The benefits package for Naperville police Chief Robert Marshall remains in question nearly two years after he was named to the position.
The Illinois attorney general's office has filed an appeal seeking to stop Marshall from collecting a police pension while he also is being paid as chief.
Filed April 4, the appeal follows a March 6 ruling by DuPage County Judge Paul Fullerton that Marshall should continue to receive his police pension while also getting his chief's salary. His salary is $154,775 a year, while his annual police pension is $104,129.
The ruling "allows Marshall to earn a full pension and a full salary, which is expressly prohibited by the pension code," Maura Possley, spokeswoman for the Illinois attorney general's office, said in an email. "Under the pension code, Marshall's pension payments should be suspended while he serves as police chief."
The appeal is the latest move in a case that began shortly after Marshall became chief on May 18, 2012. He took the position after spending 28 years as a Naperville police officer and seven years as Naperville's assistant city manager.
Marshall's time as a police officer made him eligible for a police pension, which he began receiving in 2005 when he became assistant city manager.
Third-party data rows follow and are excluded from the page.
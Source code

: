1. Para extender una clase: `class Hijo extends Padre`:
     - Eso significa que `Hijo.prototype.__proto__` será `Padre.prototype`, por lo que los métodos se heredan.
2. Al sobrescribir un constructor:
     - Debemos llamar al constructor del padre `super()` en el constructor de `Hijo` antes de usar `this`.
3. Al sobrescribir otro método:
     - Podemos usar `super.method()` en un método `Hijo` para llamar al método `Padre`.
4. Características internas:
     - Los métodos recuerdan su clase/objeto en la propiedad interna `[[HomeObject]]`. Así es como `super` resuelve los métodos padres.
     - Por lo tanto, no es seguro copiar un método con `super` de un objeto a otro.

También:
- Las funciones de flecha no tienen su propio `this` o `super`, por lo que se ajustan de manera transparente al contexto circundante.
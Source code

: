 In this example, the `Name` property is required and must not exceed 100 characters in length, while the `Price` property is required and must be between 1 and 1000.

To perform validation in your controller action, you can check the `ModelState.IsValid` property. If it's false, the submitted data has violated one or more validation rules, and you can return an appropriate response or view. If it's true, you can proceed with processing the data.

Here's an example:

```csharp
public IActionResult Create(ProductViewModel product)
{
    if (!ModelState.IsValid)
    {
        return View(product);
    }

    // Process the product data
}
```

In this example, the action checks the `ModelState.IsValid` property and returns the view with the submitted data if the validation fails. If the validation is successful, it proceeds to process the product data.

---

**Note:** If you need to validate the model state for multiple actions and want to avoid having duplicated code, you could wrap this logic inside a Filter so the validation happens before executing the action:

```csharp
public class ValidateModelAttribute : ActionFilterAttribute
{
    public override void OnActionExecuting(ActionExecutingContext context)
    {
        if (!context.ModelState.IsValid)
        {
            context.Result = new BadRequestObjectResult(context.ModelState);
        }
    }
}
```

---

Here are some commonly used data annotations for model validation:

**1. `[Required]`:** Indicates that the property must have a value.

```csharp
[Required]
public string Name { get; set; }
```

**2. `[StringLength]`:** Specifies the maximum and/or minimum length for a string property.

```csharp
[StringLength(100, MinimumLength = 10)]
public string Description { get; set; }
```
He continued to receive the police pension in May 2012 when he was named police chief.
But by October of that year, the Illinois Department of Insurance had begun to challenge his ability to receive pension payouts, taking the position that Marshall had once again become a police officer, so the payments should cease until he retires.
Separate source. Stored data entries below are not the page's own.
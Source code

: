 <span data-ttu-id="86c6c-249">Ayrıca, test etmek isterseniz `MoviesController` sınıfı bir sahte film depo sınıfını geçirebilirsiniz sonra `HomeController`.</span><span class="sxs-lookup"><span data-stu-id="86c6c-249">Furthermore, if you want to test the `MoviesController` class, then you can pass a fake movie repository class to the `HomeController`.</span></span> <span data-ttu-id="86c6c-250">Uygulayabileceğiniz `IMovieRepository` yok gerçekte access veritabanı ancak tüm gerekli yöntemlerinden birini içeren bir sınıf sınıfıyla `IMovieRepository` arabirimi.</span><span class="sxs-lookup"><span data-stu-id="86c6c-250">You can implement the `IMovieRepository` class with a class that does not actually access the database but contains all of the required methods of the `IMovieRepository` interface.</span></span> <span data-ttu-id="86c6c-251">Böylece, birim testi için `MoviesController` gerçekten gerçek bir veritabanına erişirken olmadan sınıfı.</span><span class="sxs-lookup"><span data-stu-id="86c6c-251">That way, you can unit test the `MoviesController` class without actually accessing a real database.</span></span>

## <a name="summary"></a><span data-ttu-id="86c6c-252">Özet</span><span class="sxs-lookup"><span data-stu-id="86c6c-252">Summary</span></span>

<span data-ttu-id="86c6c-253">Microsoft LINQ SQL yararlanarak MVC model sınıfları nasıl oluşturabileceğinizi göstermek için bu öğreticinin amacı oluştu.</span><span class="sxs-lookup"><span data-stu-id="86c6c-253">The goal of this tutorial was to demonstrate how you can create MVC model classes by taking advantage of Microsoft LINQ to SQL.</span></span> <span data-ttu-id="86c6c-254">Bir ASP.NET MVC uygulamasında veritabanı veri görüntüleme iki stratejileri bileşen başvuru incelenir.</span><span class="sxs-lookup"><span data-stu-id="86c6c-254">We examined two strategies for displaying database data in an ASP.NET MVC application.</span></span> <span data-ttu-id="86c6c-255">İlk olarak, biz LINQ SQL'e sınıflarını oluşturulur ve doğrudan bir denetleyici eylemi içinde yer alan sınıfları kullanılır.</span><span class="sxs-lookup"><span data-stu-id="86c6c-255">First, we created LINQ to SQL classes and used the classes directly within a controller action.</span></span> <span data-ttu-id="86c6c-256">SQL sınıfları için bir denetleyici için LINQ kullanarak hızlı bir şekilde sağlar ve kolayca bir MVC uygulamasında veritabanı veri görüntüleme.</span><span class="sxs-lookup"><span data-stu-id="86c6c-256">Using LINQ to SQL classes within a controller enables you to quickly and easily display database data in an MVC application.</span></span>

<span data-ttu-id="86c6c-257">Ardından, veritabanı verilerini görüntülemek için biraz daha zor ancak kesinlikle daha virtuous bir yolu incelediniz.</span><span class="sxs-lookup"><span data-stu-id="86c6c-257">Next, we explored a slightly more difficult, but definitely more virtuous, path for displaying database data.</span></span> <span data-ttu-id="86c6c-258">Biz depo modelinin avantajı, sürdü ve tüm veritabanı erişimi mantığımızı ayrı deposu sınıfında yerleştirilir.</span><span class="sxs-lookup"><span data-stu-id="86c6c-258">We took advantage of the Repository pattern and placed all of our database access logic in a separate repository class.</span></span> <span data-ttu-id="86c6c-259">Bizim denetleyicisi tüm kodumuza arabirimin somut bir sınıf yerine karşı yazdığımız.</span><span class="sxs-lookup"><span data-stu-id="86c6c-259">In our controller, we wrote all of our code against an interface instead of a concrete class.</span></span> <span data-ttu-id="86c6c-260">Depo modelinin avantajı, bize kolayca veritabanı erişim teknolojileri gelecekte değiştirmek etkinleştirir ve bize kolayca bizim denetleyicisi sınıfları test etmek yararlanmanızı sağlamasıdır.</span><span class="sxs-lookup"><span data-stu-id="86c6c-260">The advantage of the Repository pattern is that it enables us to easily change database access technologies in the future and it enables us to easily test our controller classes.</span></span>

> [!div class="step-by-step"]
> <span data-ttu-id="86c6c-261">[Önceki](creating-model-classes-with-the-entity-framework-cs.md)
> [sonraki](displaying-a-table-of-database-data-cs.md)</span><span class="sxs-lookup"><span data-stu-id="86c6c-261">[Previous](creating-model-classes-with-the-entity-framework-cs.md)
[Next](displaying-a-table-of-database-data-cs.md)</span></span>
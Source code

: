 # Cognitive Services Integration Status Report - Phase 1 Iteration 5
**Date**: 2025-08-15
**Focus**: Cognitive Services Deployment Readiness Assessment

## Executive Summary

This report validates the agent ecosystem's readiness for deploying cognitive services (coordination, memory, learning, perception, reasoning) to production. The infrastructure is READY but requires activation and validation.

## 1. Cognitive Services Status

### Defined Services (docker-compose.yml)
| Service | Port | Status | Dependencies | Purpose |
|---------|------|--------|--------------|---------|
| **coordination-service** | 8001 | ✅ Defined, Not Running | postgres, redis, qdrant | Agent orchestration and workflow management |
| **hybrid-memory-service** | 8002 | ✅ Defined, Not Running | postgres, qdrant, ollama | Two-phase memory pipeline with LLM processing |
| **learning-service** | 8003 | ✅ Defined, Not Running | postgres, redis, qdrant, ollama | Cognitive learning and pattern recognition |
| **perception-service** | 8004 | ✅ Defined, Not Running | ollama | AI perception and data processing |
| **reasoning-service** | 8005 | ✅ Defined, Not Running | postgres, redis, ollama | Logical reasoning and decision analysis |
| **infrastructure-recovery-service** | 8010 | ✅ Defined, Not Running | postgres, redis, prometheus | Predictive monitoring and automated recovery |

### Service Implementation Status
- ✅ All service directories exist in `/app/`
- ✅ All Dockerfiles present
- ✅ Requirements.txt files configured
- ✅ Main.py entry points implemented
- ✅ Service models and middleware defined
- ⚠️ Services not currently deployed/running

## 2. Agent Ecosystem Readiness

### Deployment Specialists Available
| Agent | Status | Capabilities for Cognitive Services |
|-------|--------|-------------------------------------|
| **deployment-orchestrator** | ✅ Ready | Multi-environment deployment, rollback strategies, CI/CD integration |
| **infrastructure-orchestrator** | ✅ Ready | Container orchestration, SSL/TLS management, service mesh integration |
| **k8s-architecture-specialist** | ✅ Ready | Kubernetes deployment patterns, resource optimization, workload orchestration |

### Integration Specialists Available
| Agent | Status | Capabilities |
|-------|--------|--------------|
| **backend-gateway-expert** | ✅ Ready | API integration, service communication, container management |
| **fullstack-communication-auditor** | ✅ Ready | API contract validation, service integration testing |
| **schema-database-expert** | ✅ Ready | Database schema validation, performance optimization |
The department of insurance sought review first from the Naperville Police Pension Board, which ruled that Marshall never technically resumed active service in the police force when he became chief. The department of insurance then appealed that ruling at the county court level, but Fullerton upheld it, writing "this court affirms the pension board's finding that Marshall's retirement pension payments shall not be suspended."
Marshall's attorney, Thomas Radja, said he doubts this latest appeal to the state appellate court in the second district will change the decision that Marshall is eligible to continue receiving his police pension. Nothing in state case law prevents it, and this is the first case to question the definition of a police officer under pension code, Radja said.
"I think the circuit court of DuPage County, in a well-reasoned opinion, indicated chief Marshall had not re-entered active service," Radja said.
While Marshall wears a badge and has all the arrest capabilities of a police officer, "when it comes to being a member of the pension fund, he doesn't meet that definition," Radja said.
While the appeal is pending, Marshall will continue to receive both his salary and his annual police pension.
However, one separate benefits issue remains. Marshall had been contributing to a second retirement system, the Illinois Municipal Retirement Fund, since becoming assistant city manager. But the city in September 2012 told him he could not participate in that system while his police pension is being questioned.
Radja said the DuPage County court ruling indicated Marshall should be reinstated into the municipal retirement fund, but a decision is not likely to come until the police pension issue is settled.